Vahyin kontrolünde ve Hz. Peygamberin liderliğinde yönetilen Müslümanlar, Hz. Peygamberin vefatı ile eksiklikler olsa da Şura'ya dayalı halifelik ile yönetildiğine değinen Sarmış, yönetimin Muaviye ile babadan oğula geçen saltana dönüştüğünü belirtti.
Saltanat ile beraber vahiy ile çelişen yönetimlerin varlığından bahsederek konuşmasına devam eden Sarmış, sözlerine şöyle devam etti; " Bu süreç de iktidarı meşrulaştırmak için politikalar üretildi ve "Allah'ın Halifesi" kavramı kullanıldı. Oysaki Allah'ın Halifesi yanlış bir kavramdır. Bu kavram Allah'ın sıfatlarıyla çelişir. Allah'ın adına idare ettiğini söyleyen iktidar, kendilerine itaatin Allah itaat olduğunu, itaatsizliğin ise iktidarla beraber Allah'a olduğu söylemini geliştirmişlerdir. Bu yönetim Teokrasidir ve böyle bir yönetim hiçbir zaman İslam ile bağdaşmaz.
Saltanat rejimleri kendi anayasa ve idare hukukunu belirleyememişlerdir. Genelde mezhep imamlarının ve diğer ulemaların görüşlerine göre bir hukuk sistemi kurulmuştur. Daha sonraları bu problem Batıdan ithal edilmiş hukuk sistemi ile çözülmeye çalışılmıştır. Sözde şura ile yönetilen saltanat rejimleri iktidarı meşrulaştıran ulemalardan oluşmuş ve kararlar genelde ya yanlı ya da iktidar tarafından dikkate alınmamıştır.

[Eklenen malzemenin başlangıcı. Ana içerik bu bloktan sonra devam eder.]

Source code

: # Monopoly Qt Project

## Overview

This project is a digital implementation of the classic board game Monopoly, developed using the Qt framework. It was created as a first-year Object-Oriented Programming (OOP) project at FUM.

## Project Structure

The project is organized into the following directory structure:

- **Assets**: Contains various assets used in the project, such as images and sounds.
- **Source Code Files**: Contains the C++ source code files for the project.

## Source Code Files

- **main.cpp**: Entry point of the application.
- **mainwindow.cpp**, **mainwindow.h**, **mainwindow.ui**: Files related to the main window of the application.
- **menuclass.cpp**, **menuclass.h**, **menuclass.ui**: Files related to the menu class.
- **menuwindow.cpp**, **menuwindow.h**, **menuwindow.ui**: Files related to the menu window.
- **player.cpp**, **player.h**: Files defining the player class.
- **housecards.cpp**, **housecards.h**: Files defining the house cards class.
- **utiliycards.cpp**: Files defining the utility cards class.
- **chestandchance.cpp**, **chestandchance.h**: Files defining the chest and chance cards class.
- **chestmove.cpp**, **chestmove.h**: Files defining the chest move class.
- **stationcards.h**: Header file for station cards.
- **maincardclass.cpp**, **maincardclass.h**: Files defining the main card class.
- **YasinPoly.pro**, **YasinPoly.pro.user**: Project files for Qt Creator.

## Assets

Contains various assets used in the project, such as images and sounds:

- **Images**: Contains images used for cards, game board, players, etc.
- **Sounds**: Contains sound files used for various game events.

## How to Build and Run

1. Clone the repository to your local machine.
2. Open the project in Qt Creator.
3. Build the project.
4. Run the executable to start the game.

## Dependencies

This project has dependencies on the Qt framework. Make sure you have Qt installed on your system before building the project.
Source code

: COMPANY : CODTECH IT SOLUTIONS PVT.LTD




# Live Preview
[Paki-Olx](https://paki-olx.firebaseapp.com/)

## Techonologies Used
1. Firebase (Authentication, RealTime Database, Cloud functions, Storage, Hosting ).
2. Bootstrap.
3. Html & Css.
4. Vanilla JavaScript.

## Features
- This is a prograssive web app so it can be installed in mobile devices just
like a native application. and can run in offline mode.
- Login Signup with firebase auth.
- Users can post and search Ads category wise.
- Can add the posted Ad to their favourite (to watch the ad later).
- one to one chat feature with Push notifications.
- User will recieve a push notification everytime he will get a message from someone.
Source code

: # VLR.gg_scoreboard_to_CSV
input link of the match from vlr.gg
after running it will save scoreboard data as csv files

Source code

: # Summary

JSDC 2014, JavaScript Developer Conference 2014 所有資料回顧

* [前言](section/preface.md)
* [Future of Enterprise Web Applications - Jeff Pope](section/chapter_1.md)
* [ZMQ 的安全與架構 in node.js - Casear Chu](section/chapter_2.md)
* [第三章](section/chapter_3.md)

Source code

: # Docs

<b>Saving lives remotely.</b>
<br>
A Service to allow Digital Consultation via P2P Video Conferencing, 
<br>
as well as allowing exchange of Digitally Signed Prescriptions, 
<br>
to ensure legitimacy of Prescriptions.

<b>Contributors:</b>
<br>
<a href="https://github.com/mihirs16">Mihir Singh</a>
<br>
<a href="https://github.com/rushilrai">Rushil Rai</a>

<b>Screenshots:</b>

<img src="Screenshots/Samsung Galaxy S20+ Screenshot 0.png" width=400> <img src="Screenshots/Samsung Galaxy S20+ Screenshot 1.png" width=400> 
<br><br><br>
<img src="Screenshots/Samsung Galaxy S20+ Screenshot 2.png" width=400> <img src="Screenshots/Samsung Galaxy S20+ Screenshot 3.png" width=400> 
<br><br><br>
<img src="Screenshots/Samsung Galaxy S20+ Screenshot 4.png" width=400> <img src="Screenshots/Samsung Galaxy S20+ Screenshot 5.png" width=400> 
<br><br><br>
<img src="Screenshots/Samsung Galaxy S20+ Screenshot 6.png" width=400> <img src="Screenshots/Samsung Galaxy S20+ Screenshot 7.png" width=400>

Allah'ın vahyini karıştırmadan, insan iradesini ön plana alana, halkın kendi seçtiği temsilcileri eliyle yönetilen ve kendi kutsallarını yarattığı yönetim ise demokrasidir. Sabit ölçülerin olmadığı bu yönetimde, güç ve propaganda kimde ise iktidarda ondadır. İnsan iradesi yanlış yapmaya müsait ve verdiği kararlar tartışmalıdır. Günümüzde demokratik yönetimlere bakıldığını da farklılıklar görünmekte ve hatta demokrasi vaadiyle insan kanı akıtılmaktadır.
İslam ise halkın temsilcilerinden oluşmuş Şura'ya dayalı ve sınırların vahiy ile belirlendiği bir yönetim sistemini benimsemektedir. Kararlar halka sorularak temsilcileri vasıtasıyla icra edilir. İktidar halkın her kesimine adaletli olmak zorundadır. İktidarın Hakk'a karşı sorumluluğu olduğu gibi, Halka karşıda sorumluluğu vardır." dedi.
Modern yönetim sistemleri ile İslam'ı kaynaştırma çabası için olanların yanı sıra İslam'ın ahlaki kriterlerini ön plana alan, devlet talebinin olmadığı gibi söylemlerin varlığından bahseden Sarmış, bu anlamda "İslam'ın önüne veya arkasına ne demokrasi, ne teokrasi, ne sosyalizm, ne başka bir yönetim şekli ilave edilmelidir, İslam kendi başına bir yönetim biçimidir" diyerek sözlerini tamamladı.
Program soru-cevap bölümüyle sona erdi.